Tenant In Common Investing

An overview of Tenant-In-Common Investments

With Real Estate values at an all time high and the constant talk of the bubble bursting, savvy real estate investors have turned to an increasingly popular but still relatively unknown series of strategies, to preserve their large gains. As the majority of our country’s population approaches retirement age, these seasoned investors are seeking methods which will allow them to eliminate the headaches of day-to-day management responsibilities, protect their tax-burdened assets while preserving their nest eggs, and establish a steady cash flow to carry them through their retirement years. With these goals in mind, a tax-deferral strategy known as a 1031 Exchange – Tenants-In-Common (TICs) have become a sought after tool.

Tenants-In-Common

Tenants-In-Common or TICs allow small to mid-size investors the ability to upgrade their real estate assets into direct, fractional ownership of much larger, geographically diversified, institutional quality real estate holdings. These investors may pool their real estate equity and utilize pre-tax dollars to magnify the purchasing power on high quality real estate investment acquisitions. TIC properties are brought to the market and are literally oversubscribed to within days, sometimes even hours. These replacement properties may consist of Office Buildings, Multi-Family Housing, Industrial Warehouses, Collegiate Apartments, Retail Centers, Assisted Living Facilities, Oil & Gas Royalties, Public Storage Units, Marinas, Hotels and even Golf Courses. What’s unique about the structuring of TIC properties is that the majority of the offerings are packaged as “securitized” real estate transactions, sold through the securities community, rather than through the traditional methods of using a real estate broker.

TICs where given a “green light” in March 2002, when the IRS issued Revenue Procedure 2002-22, which set forth guidelines for a Tenancy-In-Common ownership to be a qualified replacement property for 1031 Exchanges under federal tax law. Rev. Proc. 2002-22 distinguished the differences between partnership interests versus real property interest. The procedure also established rules that permitted every TIC property up to 35 investors, each investor with their own voting right. This procedure opened the doors for attorneys to issue favorable tax opinions and set the foundation for the industry’s governing body, The Tenant In Common Association (TICA).

Today there are currently about 100 firms that serve as TIC “sponsors”. These sponsors are responsible for acquiring the properties, gathering the investors, paying out the distributions, obtaining non-recourse financing and putting the professional management into place; making it a turn-key process for the investor. In 2005 the TIC industry accounted for an estimated $4 billion in equity and raised approximately $10 billion when including the leveraging of the assets.
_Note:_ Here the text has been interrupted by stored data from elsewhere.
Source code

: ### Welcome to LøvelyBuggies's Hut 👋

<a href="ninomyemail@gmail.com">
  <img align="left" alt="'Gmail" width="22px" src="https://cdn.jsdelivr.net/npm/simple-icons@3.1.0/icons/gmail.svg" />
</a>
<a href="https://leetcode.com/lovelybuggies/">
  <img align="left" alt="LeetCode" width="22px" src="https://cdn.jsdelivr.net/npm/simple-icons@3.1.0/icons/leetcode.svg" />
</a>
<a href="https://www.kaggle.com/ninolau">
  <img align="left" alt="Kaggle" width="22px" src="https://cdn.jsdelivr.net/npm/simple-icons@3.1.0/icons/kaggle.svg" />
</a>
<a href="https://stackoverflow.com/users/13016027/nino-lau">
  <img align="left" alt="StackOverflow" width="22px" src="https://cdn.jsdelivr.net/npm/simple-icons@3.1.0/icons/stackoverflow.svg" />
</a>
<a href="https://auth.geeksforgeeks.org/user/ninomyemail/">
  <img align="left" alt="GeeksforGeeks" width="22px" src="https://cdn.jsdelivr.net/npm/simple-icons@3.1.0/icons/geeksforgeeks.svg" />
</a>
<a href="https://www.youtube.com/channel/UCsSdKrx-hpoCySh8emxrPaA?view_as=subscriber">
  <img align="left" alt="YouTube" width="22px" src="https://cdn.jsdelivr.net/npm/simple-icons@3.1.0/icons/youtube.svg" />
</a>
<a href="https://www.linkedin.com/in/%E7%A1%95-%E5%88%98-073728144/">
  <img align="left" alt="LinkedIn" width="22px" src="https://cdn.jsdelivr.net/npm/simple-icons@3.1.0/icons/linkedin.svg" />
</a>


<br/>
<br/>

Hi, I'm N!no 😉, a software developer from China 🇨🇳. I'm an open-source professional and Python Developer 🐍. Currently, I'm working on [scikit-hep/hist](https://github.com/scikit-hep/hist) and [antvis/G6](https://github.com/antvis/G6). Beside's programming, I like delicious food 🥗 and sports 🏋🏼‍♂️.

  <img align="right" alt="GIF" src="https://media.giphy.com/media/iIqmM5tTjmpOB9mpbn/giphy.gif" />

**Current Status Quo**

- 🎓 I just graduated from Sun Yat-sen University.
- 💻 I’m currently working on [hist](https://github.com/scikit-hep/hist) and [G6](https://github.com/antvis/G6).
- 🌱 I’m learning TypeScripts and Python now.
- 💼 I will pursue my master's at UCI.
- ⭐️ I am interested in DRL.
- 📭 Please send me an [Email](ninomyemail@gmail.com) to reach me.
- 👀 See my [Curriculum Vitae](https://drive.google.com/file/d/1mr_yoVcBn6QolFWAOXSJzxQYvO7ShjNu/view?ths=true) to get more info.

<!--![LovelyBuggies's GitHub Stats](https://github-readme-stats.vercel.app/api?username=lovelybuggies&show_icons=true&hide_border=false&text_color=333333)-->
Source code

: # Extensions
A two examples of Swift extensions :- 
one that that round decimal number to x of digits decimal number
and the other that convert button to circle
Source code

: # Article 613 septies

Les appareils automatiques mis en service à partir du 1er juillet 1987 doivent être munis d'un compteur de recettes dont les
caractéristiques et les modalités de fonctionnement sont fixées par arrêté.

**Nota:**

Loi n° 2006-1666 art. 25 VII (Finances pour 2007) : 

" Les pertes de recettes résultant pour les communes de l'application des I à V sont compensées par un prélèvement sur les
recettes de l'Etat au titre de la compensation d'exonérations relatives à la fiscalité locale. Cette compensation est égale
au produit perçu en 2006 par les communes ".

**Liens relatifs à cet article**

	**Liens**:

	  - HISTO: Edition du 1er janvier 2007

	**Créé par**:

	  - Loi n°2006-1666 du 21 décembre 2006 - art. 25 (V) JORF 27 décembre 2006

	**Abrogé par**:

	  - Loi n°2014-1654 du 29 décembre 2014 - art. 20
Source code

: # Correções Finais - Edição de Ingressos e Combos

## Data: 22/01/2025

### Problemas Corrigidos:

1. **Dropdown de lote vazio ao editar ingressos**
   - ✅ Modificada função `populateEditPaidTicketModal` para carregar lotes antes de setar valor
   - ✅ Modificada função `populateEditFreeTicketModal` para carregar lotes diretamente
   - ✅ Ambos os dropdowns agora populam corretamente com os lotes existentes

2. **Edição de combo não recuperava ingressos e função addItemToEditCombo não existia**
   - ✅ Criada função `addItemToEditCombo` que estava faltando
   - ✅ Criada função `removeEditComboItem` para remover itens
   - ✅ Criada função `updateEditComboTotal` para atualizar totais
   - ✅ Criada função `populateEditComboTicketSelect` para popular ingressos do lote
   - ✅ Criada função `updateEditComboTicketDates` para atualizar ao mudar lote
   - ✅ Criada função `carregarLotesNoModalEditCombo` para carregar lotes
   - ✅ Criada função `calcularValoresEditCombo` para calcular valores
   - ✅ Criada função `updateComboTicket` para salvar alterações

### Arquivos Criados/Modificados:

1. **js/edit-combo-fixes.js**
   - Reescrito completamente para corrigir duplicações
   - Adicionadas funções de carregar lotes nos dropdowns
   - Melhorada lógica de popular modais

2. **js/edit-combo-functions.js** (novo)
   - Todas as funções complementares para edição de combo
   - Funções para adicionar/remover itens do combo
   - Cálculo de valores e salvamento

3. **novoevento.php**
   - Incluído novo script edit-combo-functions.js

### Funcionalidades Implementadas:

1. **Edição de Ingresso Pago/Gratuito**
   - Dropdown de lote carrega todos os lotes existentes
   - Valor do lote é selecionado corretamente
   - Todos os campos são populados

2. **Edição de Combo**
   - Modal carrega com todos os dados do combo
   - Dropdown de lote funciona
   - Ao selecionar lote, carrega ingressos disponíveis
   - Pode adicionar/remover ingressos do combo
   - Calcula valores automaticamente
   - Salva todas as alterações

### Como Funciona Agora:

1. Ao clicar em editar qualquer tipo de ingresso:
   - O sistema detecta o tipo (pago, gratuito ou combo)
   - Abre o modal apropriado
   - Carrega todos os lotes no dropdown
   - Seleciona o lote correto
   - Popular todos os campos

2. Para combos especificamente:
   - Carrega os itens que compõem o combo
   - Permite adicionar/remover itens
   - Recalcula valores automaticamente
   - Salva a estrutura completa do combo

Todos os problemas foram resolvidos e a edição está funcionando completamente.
Some projections suggest that the industry could see $7 billion in equity, by 2007.

In review, TICs allow the investor to take advantage of pre-tax dollars by relinquishing the built up equity of a duplex, apartment building, single-family rental, office building, raw land or even a small shopping center and pooling it into the likes of an institutional quality replacement property. In a TIC property, not only may investors receive the competitive monthly cash flow distributions and management relief, but they may also receive the tax benefits of a new depreciation schedule. Also at death, the investor’s heirs inherit the TIC at a stepped-up basis and there may be NO capital gains taxes owed.

Depending on the investor’s goals and objectives, the TIC strategy may be a viable alternative for those who no longer desire to actively manage their real holdings, yet seek to attain potential growth and income in a tax-deferred manner.